BEGIN

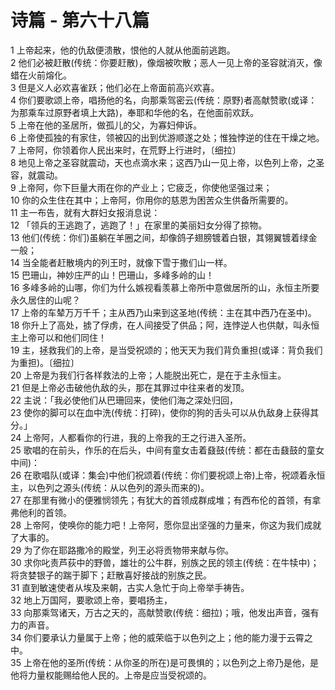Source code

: # 诗篇 - 第六十八篇
  
 1 上帝起来，他的仇敌便溃散，恨他的人就从他面前逃跑。  
 2 他们必被赶散(传统：你要赶散)，像烟被吹散；恶人一见上帝的圣容就消灭，像蜡在火前熔化。  
 3 但是义人必欢喜雀跃；他们必在上帝面前高兴欢喜。  
 4 你们要歌颂上帝，唱扬他的名，向那乘驾密云(传统：原野)者高献赞歌(或译：为那乘车过原野者填上大路)，奉耶和华他的名，在他面前欢跃。  
 5 上帝在他的圣居所，做孤儿的父，为寡妇伸诉。  
 6 上帝使孤独的有家住，领被囚的出到优游顺遂之处；惟独悖逆的住在干燥之地。  
 7 上帝阿，你领着你人民出来时，在荒野上行进时，〔细拉〕  
 8 地见上帝之圣容就震动，天也点滴水来；这西乃山一见上帝，以色列上帝，之圣容，就震动。  
 9 上帝阿，你下巨量大雨在你的产业上；它疲乏，你使他坚强过来；  
 10 你的众生住在其中；上帝阿，你用你的慈恩为困苦众生供备所需要的。  
 11 主一布告，就有大群妇女报消息说：  
 12 「领兵的王逃跑了，逃跑了！」在家里的美丽妇女分得了掠物。  
 13 他们(传统：你们)虽躺在羊圈之间，却像鸽子翅膀镀着白银，其翎翼镀着绿金一般；  
 14 当全能者赶散境内的列王时，就像下雪于撒们山一样。  
 15 巴珊山，神妙庄严的山！巴珊山，多峰多岭的山！  
 16 多峰多岭的山哪，你们为什么嫉视看羡慕上帝所中意做居所的山，永恒主所要永久居住的山呢？  
 17 上帝的车辇万万千千；主从西乃山来到这圣地(传统：主在其中西乃在圣中)。  
 18 你升上了高处，掳了俘虏，在人间接受了供品；阿，连悖逆人也供献，叫永恒主上帝可以和他们同住！  
 19 主，拯救我们的上帝，是当受祝颂的；他天天为我们背负重担(或译：背负我们为重担)。〔细拉〕  
 20 上帝是为我们行各样救法的上帝；人能脱出死亡，是在于主永恒主。  
 21 但是上帝必击破他仇敌的头，那在其罪过中往来者的发顶。  
 22 主说：「我必使他们从巴珊回来，使他们海之深处归回，  
 23 使你的脚可以在血中洗(传统：打碎)，使你的狗的舌头可以从仇敌身上获得其分。」  
 24 上帝阿，人都看你的行进，我的上帝我的王之行进入圣所。  
 25 歌唱的在前头，作乐的在后头，中间有童女击着鼗鼓(传统：都在击鼗鼓的童女中间)：  
 26 在歌唱队(或译：集会)中他们祝颂着(传统：你们要祝颂上帝)上帝，祝颂着永恒主，以色列之源头(传统：从以色列的源头而来的)。  
 27 在那里有微小的便雅悯领先；有犹大的首领成群成堆；有西布伦的首领，有拿弗他利的首领。  
 28 上帝阿，使唤你的能力吧！上帝阿，愿你显出坚强的力量来，你这为我们成就了大事的。  
 29 为了你在耶路撒冷的殿堂，列王必将贡物带来献与你。  
 30 求你叱责芦荻中的野兽，雄壮的公牛群，别族之民的领主(传统：在牛犊中)；将贪婪银子的踹于脚下；赶散喜好接战的别族之民。  
 31 直到敏速使者从埃及来朝，古实人急忙于向上帝举手祷告。  
 32 地上万国阿，要歌颂上帝，要唱扬主，  
 33 向那乘驾诸天，万古之天的，高献赞歌(传统：细拉)；哦，他发出声音，强有力的声音。  
 34 你们要承认力量属于上帝；他的威荣临于以色列之上；他的能力漫于云霄之中。  
 35 上帝在他的圣所(传统：从你圣的所在)是可畏惧的；以色列之上帝乃是他，是他将力量权能赐给他人民的。上帝是应当受祝颂的。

END

Pictures are to be excluded; all other material must be transcribed exactly.

**Reply to the exercise:**
Source code

: # 诗篇 - 第六十八篇
  
 1 上帝起来，他的仇敌便溃散，恨他的人就从他面前逃跑。  
 2 他们必被赶散(传统：你要赶散)，像烟被吹散；恶人一见上帝的圣容就消灭，像蜡在火前熔化。  
 3 但是义人必欢喜雀跃；他们必在上帝面前高兴欢喜。  
 4 你们要歌颂上帝，唱扬他的名，向那乘驾密云(传统：原野)者高献赞歌(或译：为那乘车过原野者填上大路)，奉耶和华他的名，在他面前欢跃。  
 5 上帝在他的圣居所，做孤儿的父，为寡妇伸诉。  
 6 上帝使孤独的有家住，领被囚的出到优游顺遂之处；惟独悖逆的住在干燥之地。  
 7 上帝阿，你领着你人民出来时，在荒野上行进时，〔细拉〕  
 8 地见上帝之圣容就震动，天也点滴水来；这西乃山一见上帝，以色列上帝，之圣容，就震动。  
 9 上帝阿，你下巨量大雨在你的产业上；它疲乏，你使他坚强过来；  
 10 你的众生住在其中；上帝阿，你用你的慈恩为困苦众生供备所需要的。  
 11 主一布告，就有大群妇女报消息说：  
 12 「领兵的王逃跑了，逃跑了！」在家里的美丽妇女分得了掠物。  
 13 他们(传统：你们)虽躺在羊圈之间，却像鸽子翅膀镀着白银，其翎翼镀着绿金一般；  
 14 当全能者赶散境内的列王时，就像下雪于撒们山一样。  
 15 巴珊山，神妙庄严的山！巴珊山，多峰多岭的山！  
 16 多峰多岭的山哪，你们为什么嫉视看羡慕上帝所中意做居所的山，永恒主所要永久居住的山呢？  
 17 上帝的车辇万万千千；主从西乃山来到这圣地(传统：主在其中西乃在圣中)。  
 18 你升上了高处，掳了俘虏，在人间接受了供品；阿，连悖逆人也供献，叫永恒主上帝可以和他们同住！  
 19 主，拯救我们的上帝，是当受祝颂的；他天天为我们背负重担(或译：背负我们为重担)。〔细拉〕  
 20 上帝是为我们行各样救法的上帝；人能脱出死亡，是在于主永恒主。  
 21 但是上帝必击破他仇敌的头，那在其罪过中往来者的发顶。  
 22 主说：「我必使他们从巴珊回来，使他们海之深处归回，  
 23 使你的脚可以在血中洗(传统：打碎)，使你的狗的舌头可以从仇敌身上获得其分。」  
 24 上帝阿，人都看你的行进，我的上帝我的王之行进入圣所。  
 25 歌唱的在前头，作乐的在后头，中间有童女击着鼗鼓(传统：都在击鼗鼓的童女中间)：  
 26 在歌唱队(或译：集会)中他们祝颂着(传统：你们要祝颂上帝)上帝，祝颂着永恒主，以色列之源头(传统：从以色列的源头而来的)。  
 27 在那里有微小的便雅悯领先；有犹大的首领成群成堆；有西布伦的首领，有拿弗他利的首领。  
 28 上帝阿，使唤你的能力吧！上帝阿，愿你显出坚强的力量来，你这为我们成就了大事的。  
 29 为了你在耶路撒冷的殿堂，列王必将贡物带来献与你。  
 30 求你叱责芦荻中的野兽，雄壮的公牛群，别族之民的领主(传统：在牛犊中)；将贪婪银子的踹于脚下；赶散喜好接战的别族之民。  
 31 直到敏速使者从埃及来朝，古实人急忙于向上帝举手祷告。  
 32 地上万国阿，要歌颂上帝，要唱扬主，  
 33 向那乘驾诸天，万古之天的，高献赞歌(传统：细拉)；哦，他发出声音，强有力的声音。  
 34 你们要承认力量属于上帝；他的威荣临于以色列之上；他的能力漫于云霄之中。  
 35 上帝在他的圣所(传统：从你圣的所在)是可畏惧的；以色列之上帝乃是他，是他将力量权能赐给他人民的。上帝是应当受祝颂的。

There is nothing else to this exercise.